- [WORK INSTRUCTIONS]:
Would you show every line from the records that holds "marido"?

- [DATA]:
===============

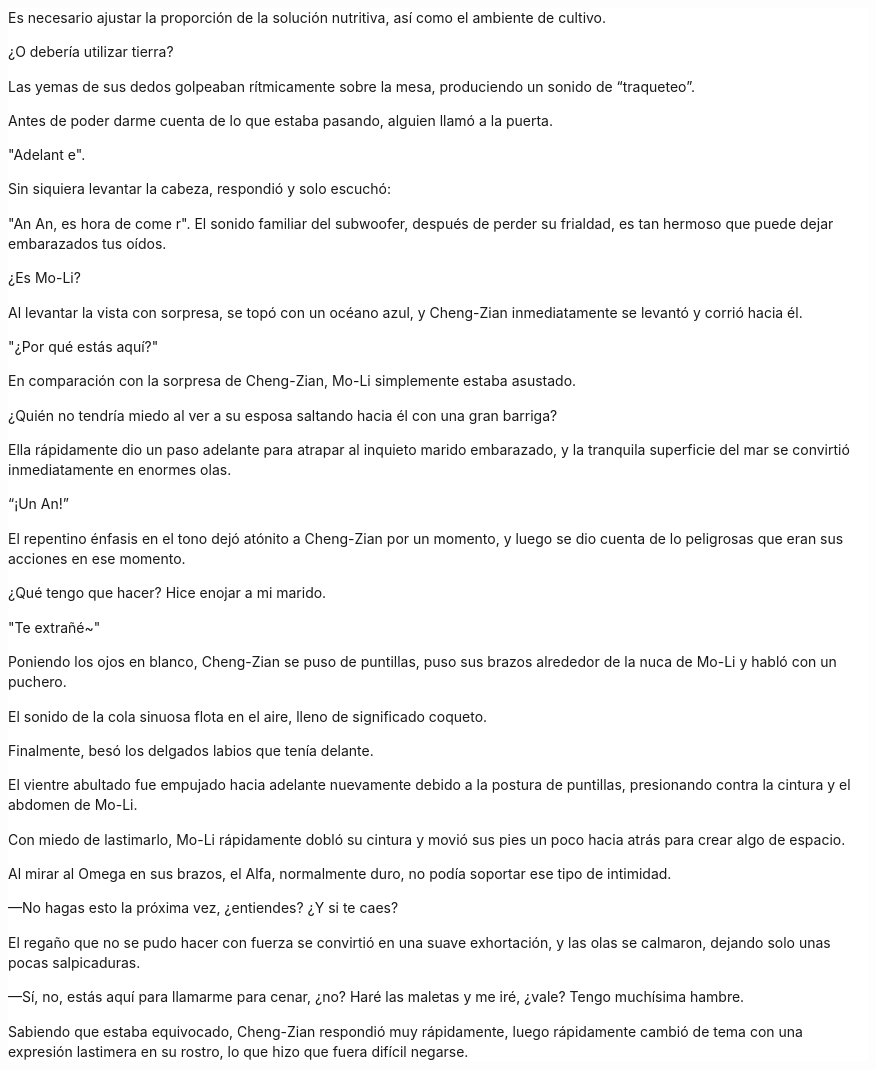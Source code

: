 Es necesario ajustar la proporción de la solución nutritiva, así como el ambiente de cultivo.

¿O debería utilizar tierra?

Las yemas de sus dedos golpeaban rítmicamente sobre la mesa, produciendo un sonido de “traqueteo”.

Antes de poder darme cuenta de lo que estaba pasando, alguien llamó a la puerta.

"Adelant e".

Sin siquiera levantar la cabeza, respondió y solo escuchó:

"An An, es hora de come r". El sonido familiar del subwoofer, después de perder su frialdad, es tan hermoso que puede dejar embarazados tus oídos.

¿Es Mo-Li?

Al levantar la vista con sorpresa, se topó con un océano azul, y Cheng-Zian inmediatamente se levantó y corrió hacia él.

"¿Por qué estás aquí?"

En comparación con la sorpresa de Cheng-Zian, Mo-Li simplemente estaba asustado.

¿Quién no tendría miedo al ver a su esposa saltando hacia él con una gran barriga?

Ella rápidamente dio un paso adelante para atrapar al inquieto marido embarazado, y la tranquila superficie del mar se convirtió inmediatamente en enormes olas.

“¡Un An!”

El repentino énfasis en el tono dejó atónito a Cheng-Zian por un momento, y luego se dio cuenta de lo peligrosas que eran sus acciones en ese momento.

¿Qué tengo que hacer? Hice enojar a mi marido.

"Te extrañé~"

Poniendo los ojos en blanco, Cheng-Zian se puso de puntillas, puso sus brazos alrededor de la nuca de Mo-Li y habló con un puchero.

El sonido de la cola sinuosa flota en el aire, lleno de significado coqueto.

Finalmente, besó los delgados labios que tenía delante.

El vientre abultado fue empujado hacia adelante nuevamente debido a la postura de puntillas, presionando contra la cintura y el abdomen de Mo-Li.

Con miedo de lastimarlo, Mo-Li rápidamente dobló su cintura y movió sus pies un poco hacia atrás para crear algo de espacio.

Al mirar al Omega en sus brazos, el Alfa, normalmente duro, no podía soportar ese tipo de intimidad.

—No hagas esto la próxima vez, ¿entiendes? ¿Y si te caes?

El regaño que no se pudo hacer con fuerza se convirtió en una suave exhortación, y las olas se calmaron, dejando solo unas pocas salpicaduras.

—Sí, no, estás aquí para llamarme para cenar, ¿no? Haré las maletas y me iré, ¿vale? Tengo muchísima hambre.

Sabiendo que estaba equivocado, Cheng-Zian respondió muy rápidamente, luego rápidamente cambió de tema con una expresión lastimera en su rostro, lo que hizo que fuera difícil negarse.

===============

- [TASK SOLUTION]:
Ella rápidamente dio un paso adelante para atrapar al inquieto marido embarazado, y la tranquila superficie del mar se convirtió inmediatamente en enormes olas.
¿Qué tengo que hacer? Hice enojar a mi marido.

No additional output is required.